• _EXERCISE DATA_
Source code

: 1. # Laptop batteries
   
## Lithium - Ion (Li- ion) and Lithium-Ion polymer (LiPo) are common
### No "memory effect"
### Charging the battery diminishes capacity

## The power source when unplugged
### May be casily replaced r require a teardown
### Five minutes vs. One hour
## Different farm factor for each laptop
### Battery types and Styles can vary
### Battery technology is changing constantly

...

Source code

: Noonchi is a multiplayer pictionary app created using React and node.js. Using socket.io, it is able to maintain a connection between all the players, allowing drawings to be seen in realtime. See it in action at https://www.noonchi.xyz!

• _ASSIGNMENT_
Starting at the line above that contains "## Lithium - Ion", write out each line exactly until the line that contains "### Battery technology is changing constantly" has been written, and stop there.

• _OUTPUT FOR THIS EXERCISE_
## Lithium - Ion (Li- ion) and Lithium-Ion polymer (LiPo) are common
### No "memory effect"
### Charging the battery diminishes capacity

## The power source when unplugged
### May be casily replaced r require a teardown
### Five minutes vs. One hour
## Different farm factor for each laptop
### Battery types and Styles can vary
### Battery technology is changing constantly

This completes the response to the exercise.